Abstract:
What is disclosed is a method and a system for (trace) gas analysis, specifically NH 3  analysis in flue gases exhausted from power plants or in industrial waste gases. In this method and system, a laser is reversed between two of its intrinsic resonance lines whereof one wavelength corresponds to an absorption maximum and the other corresponds to an absorption minimum of the gas to be detected. The extinction E and thus the concentration of the gas under analysis is derived from the ratio of the values of intensity attenuation at the two wavelengths.

Description:
FIELD AND BACKGROUND OF THE INVENTION 
     The present invention relates to a method and a system for (trace) gas analysis. 
     It is common knowledge that gases may be identified by their absorption spectrum, with the concentration (K) of the gas being derived from the extinction (E) of a certain wavelength which is characteristic of the gas whose presence is to be detected. 

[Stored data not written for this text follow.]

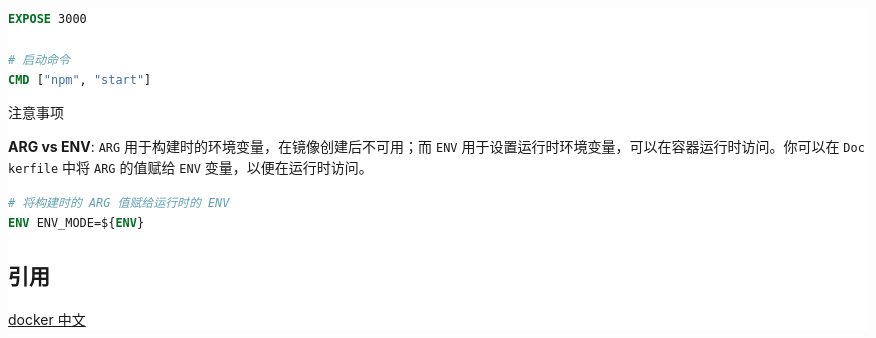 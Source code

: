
 ``` dockerfile
EXPOSE 3000

# 启动命令
CMD ["npm", "start"]
```

注意事项

**ARG vs ENV**: `ARG` 用于构建时的环境变量，在镜像创建后不可用；而 `ENV` 用于设置运行时环境变量，可以在容器运行时访问。你可以在 `Dockerfile` 中将 `ARG` 的值赋给 `ENV` 变量，以便在运行时访问。

``` dockerfile
# 将构建时的 ARG 值赋给运行时的 ENV
ENV ENV_MODE=${ENV}
```

## 引用

[docker 中文](https://www.docker.org.cn/index.html)
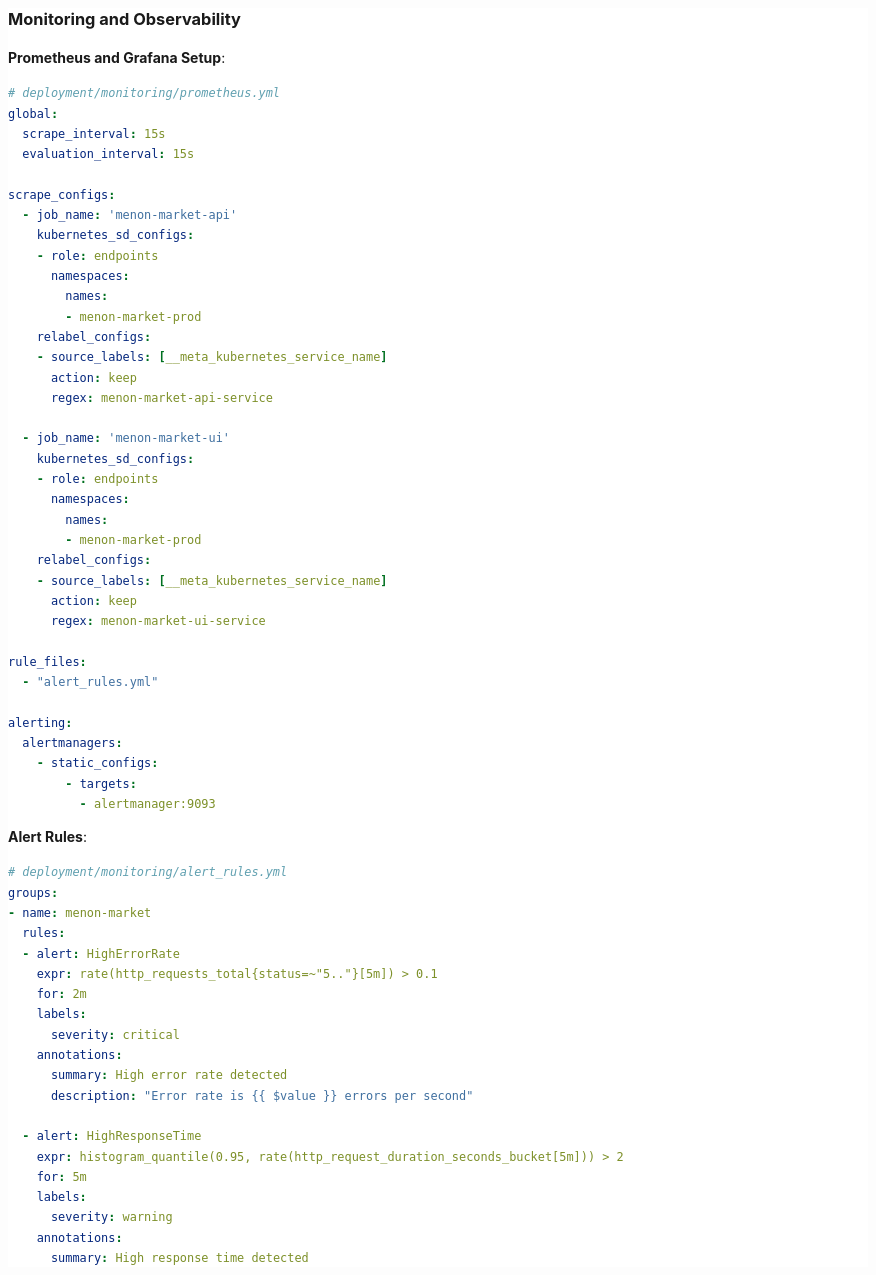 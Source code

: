 ### Monitoring and Observability

**Prometheus and Grafana Setup**:
```yaml
# deployment/monitoring/prometheus.yml
global:
  scrape_interval: 15s
  evaluation_interval: 15s

scrape_configs:
  - job_name: 'menon-market-api'
    kubernetes_sd_configs:
    - role: endpoints
      namespaces:
        names:
        - menon-market-prod
    relabel_configs:
    - source_labels: [__meta_kubernetes_service_name]
      action: keep
      regex: menon-market-api-service

  - job_name: 'menon-market-ui'
    kubernetes_sd_configs:
    - role: endpoints
      namespaces:
        names:
        - menon-market-prod
    relabel_configs:
    - source_labels: [__meta_kubernetes_service_name]
      action: keep
      regex: menon-market-ui-service

rule_files:
  - "alert_rules.yml"

alerting:
  alertmanagers:
    - static_configs:
        - targets:
          - alertmanager:9093
```

**Alert Rules**:
```yaml
# deployment/monitoring/alert_rules.yml
groups:
- name: menon-market
  rules:
  - alert: HighErrorRate
    expr: rate(http_requests_total{status=~"5.."}[5m]) > 0.1
    for: 2m
    labels:
      severity: critical
    annotations:
      summary: High error rate detected
      description: "Error rate is {{ $value }} errors per second"

  - alert: HighResponseTime
    expr: histogram_quantile(0.95, rate(http_request_duration_seconds_bucket[5m])) > 2
    for: 5m
    labels:
      severity: warning
    annotations:
      summary: High response time detected
``` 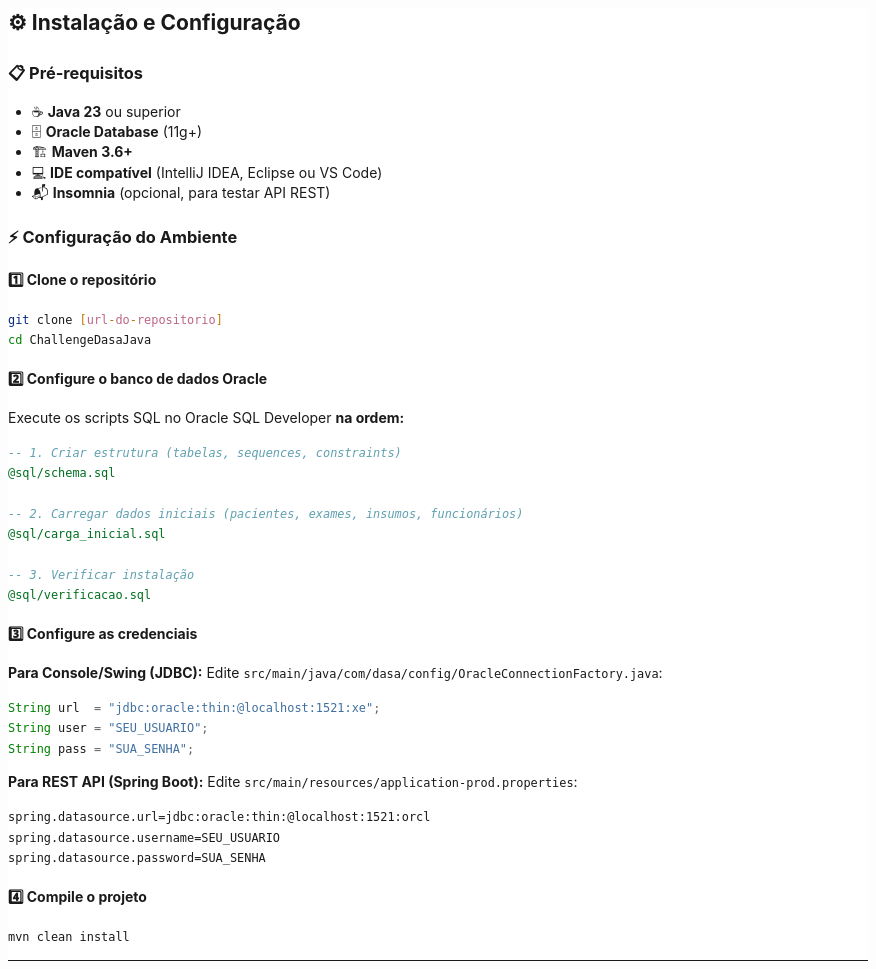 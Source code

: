 
## **⚙️ Instalação e Configuração**

### **📋 Pré-requisitos**

- ☕ **Java 23** ou superior
- 🗄️ **Oracle Database** (11g+)
- 🏗️ **Maven 3.6+**
- 💻 **IDE compatível** (IntelliJ IDEA, Eclipse ou VS Code)
- 📬 **Insomnia** (opcional, para testar API REST)

### **⚡ Configuração do Ambiente**

#### **1️⃣ Clone o repositório**
```bash
git clone [url-do-repositorio]
cd ChallengeDasaJava
```

#### **2️⃣ Configure o banco de dados Oracle**
Execute os scripts SQL no Oracle SQL Developer **na ordem:**
```sql
-- 1. Criar estrutura (tabelas, sequences, constraints)
@sql/schema.sql

-- 2. Carregar dados iniciais (pacientes, exames, insumos, funcionários)
@sql/carga_inicial.sql

-- 3. Verificar instalação
@sql/verificacao.sql
```

#### **3️⃣ Configure as credenciais**

**Para Console/Swing (JDBC):**
Edite `src/main/java/com/dasa/config/OracleConnectionFactory.java`:
```java
String url  = "jdbc:oracle:thin:@localhost:1521:xe";
String user = "SEU_USUARIO";
String pass = "SUA_SENHA";
```

**Para REST API (Spring Boot):**
Edite `src/main/resources/application-prod.properties`:
```properties
spring.datasource.url=jdbc:oracle:thin:@localhost:1521:orcl
spring.datasource.username=SEU_USUARIO
spring.datasource.password=SUA_SENHA
```

#### **4️⃣ Compile o projeto**
```bash
mvn clean install
```

--- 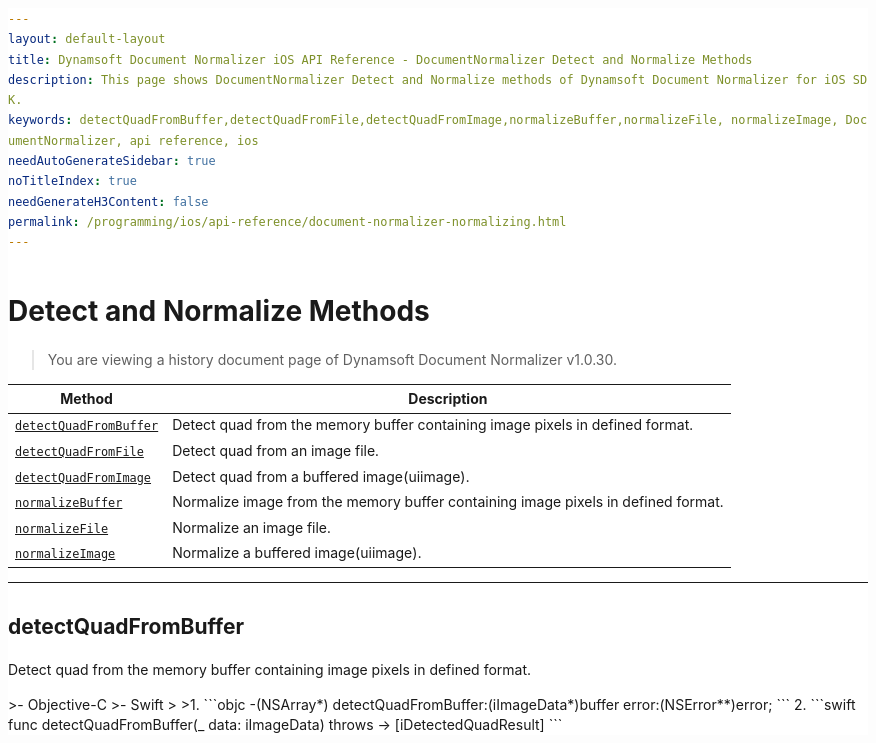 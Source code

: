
 ```yaml
---
layout: default-layout
title: Dynamsoft Document Normalizer iOS API Reference - DocumentNormalizer Detect and Normalize Methods
description: This page shows DocumentNormalizer Detect and Normalize methods of Dynamsoft Document Normalizer for iOS SDK.
keywords: detectQuadFromBuffer,detectQuadFromFile,detectQuadFromImage,normalizeBuffer,normalizeFile, normalizeImage, DocumentNormalizer, api reference, ios
needAutoGenerateSidebar: true
noTitleIndex: true
needGenerateH3Content: false
permalink: /programming/ios/api-reference/document-normalizer-normalizing.html
---
```



# Detect and Normalize Methods

> You are viewing a history document page of Dynamsoft Document Normalizer v1.0.30.

| Method               | Description |
|----------------------|-------------|
| [`detectQuadFromBuffer`](#detectquadfrombuffer) | Detect quad from the memory buffer containing image pixels in defined format. |
| [`detectQuadFromFile`](#detectquadfromfile) | Detect quad from an image file. |
| [`detectQuadFromImage`](#detectquadfromimage) | Detect quad from a buffered image(uiimage). |
| [`normalizeBuffer`](#normalizebuffer) | Normalize image from the memory buffer containing image pixels in defined format. |
| [`normalizeFile`](#normalizefile) | Normalize an image file. |
| [`normalizeImage`](#normalizeimage) | Normalize a buffered image(uiimage). |

---

## detectQuadFromBuffer

Detect quad from the memory buffer containing image pixels in defined format.

<div class="sample-code-prefix"></div>
>- Objective-C
>- Swift
>
>1. 
```objc
-(NSArray<iDetectedQuadResult*>*) detectQuadFromBuffer:(iImageData*)buffer error:(NSError**)error;
```
2. 
```swift
func detectQuadFromBuffer(_ data: iImageData) throws -> [iDetectedQuadResult]
```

     In a known system for flue-gas analysis (applicant&#39;s own LORA-1 system) a diode laser is used which can be continuously tuned completely and whose output beam, which is set to a known absorption line of a gas to be detected, is passed through an analyzer while the concentration of the measuring gas in the analyzer is attenuated correspondingly. The magnitude of the concentration of the gas under analysis can be derived from such an attenuation of intensity or such an extinction whenever there is no cross-response to the other gases in the analyzer at the measured wavelength and when, moreover, prior to the beginning of a measuring cycle, a calibration value will have been generated (by introduction of a defined measuring gas concentration). As such a calibration with a gas of a known composition is possible only if the probing section is established within an analyzer cell, flue-gas must be passed through this analyzer cell, e.g. when flue gases emitted from a power plant are to be measured, with the maximum rate of measurement being dependent on the rate of purging the analyzer cell so that it is within the range of several seconds per measurement. Apart from the problem of such comparatively low measuring rate, the known system involves the additional problem that prior to the beginning of the measurement sequence (following the shut-down of the system) calibration is required first, which is a very troublesome and complicated, labor-consuming operation, in addition to the necessity of an analyzer cell with its known drawbacks. 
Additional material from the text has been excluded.